In May 1975, a major tax reform was announced that eliminated smaller provincial taxes and reduced the IV (value tax, predecessor to the VAT) from 14.5% to 7.5% on sales of mass-consumption goods (clothing, fuel, food, appliances, etc.), and a reduced IV of 5% for essential products (such as food and medicine).

Rodrigo made a televised appeal to the country to accept his plan, which had no effect. On 21 July 1975 he resigned, along with his deputy Ricardo Zinn.

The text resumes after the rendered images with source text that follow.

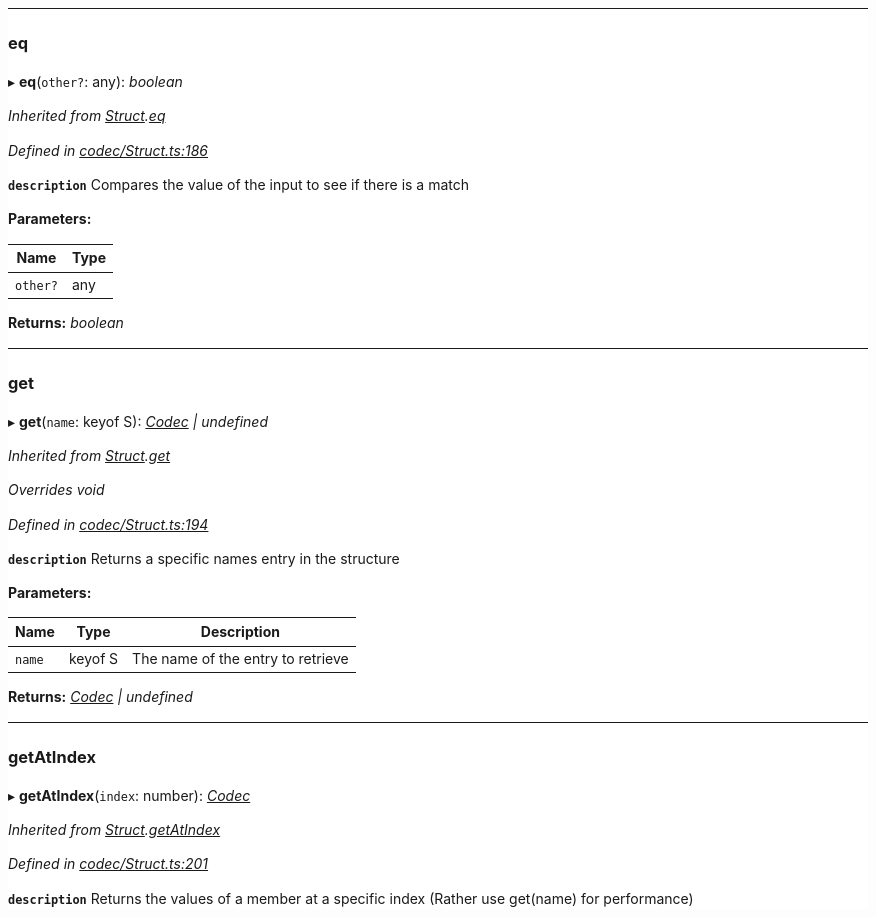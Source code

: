 ___

###  eq

▸ **eq**(`other?`: any): *boolean*

*Inherited from [Struct](../classes/_codec_struct_.struct.md).[eq](../classes/_codec_struct_.struct.md#eq)*

*Defined in [codec/Struct.ts:186](https://github.com/polkadot-js/api/blob/2c44b5ca8a/packages/types/src/codec/Struct.ts#L186)*

**`description`** Compares the value of the input to see if there is a match

**Parameters:**

Name | Type |
------ | ------ |
`other?` | any |

**Returns:** *boolean*

___

###  get

▸ **get**(`name`: keyof S): *[Codec](_types_.codec.md) | undefined*

*Inherited from [Struct](../classes/_codec_struct_.struct.md).[get](../classes/_codec_struct_.struct.md#get)*

*Overrides void*

*Defined in [codec/Struct.ts:194](https://github.com/polkadot-js/api/blob/2c44b5ca8a/packages/types/src/codec/Struct.ts#L194)*

**`description`** Returns a specific names entry in the structure

**Parameters:**

Name | Type | Description |
------ | ------ | ------ |
`name` | keyof S | The name of the entry to retrieve  |

**Returns:** *[Codec](_types_.codec.md) | undefined*

___

###  getAtIndex

▸ **getAtIndex**(`index`: number): *[Codec](_types_.codec.md)*

*Inherited from [Struct](../classes/_codec_struct_.struct.md).[getAtIndex](../classes/_codec_struct_.struct.md#getatindex)*

*Defined in [codec/Struct.ts:201](https://github.com/polkadot-js/api/blob/2c44b5ca8a/packages/types/src/codec/Struct.ts#L201)*

**`description`** Returns the values of a member at a specific index (Rather use get(name) for performance)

Trade unions rejected the government's proposals, which limited wage increases in collective bargaining to 38% and then 40%. The CGT attempted to negotiate a higher wage increase, which, due to massive worker mobilization, led to the first strike against a Peronist administration (48 hours), and ultimately an average wage increase of 180% was agreed, much of which was eroded by inflation.

==Aftermath==
Afterward, the real wage (the purchasing power of the wage) fell, as prices overall doubled between May and August alone and continued to fall until well into 1979. The crisis had political consequences, but not all were negative. Blindsided by the draconian measure, the normally supportive CGT (the largest labor union in Latin America, at the time), called a general strike – the first ever under a Peronist government. Demanding a 125-150% mandatory wage hike, the CGT initially obtained Mrs. Perón's commitment to its enactment. As they gathered at Plaza de Mayo on June 27 in gratitude for her concession, however, the president abruptly reneged on her commitment. This sent the demonstrators into a riot directed at Rodrigo's benefactor José López Rega, the powerful Social Welfare Minister, leader of the Argentine Anticommunist Alliance, and Perón family confidant. The president had the Triple A death squad leader Rega flee Argentina by appointing him Ambassador to Spain on July 11. She then removed Rodrigo, the Armed Forces Commander, General Alberto Numa Laplane, and numerous other López Rega protégés.

On 11 August 1975, Antonio Cafiero assumed office as minister, but failed to alter the catastrophic course of the economy, aggravated by the increasingly overt operations of coup-plotting groups. By the end of the year, the public deficit reached 12.4%, all social indicators deteriorated rapidly, and the inflation rate rose from 24.4% in 1974 to 182.4% in 1975 and 444% in 1976.

According to economist Guillermo Calvo, the economic turmoil that followed the Rodrigazo, including an inflation rate of around 35% a month, was one of the main reasons for the March 1976 coup that removed the Peronist government.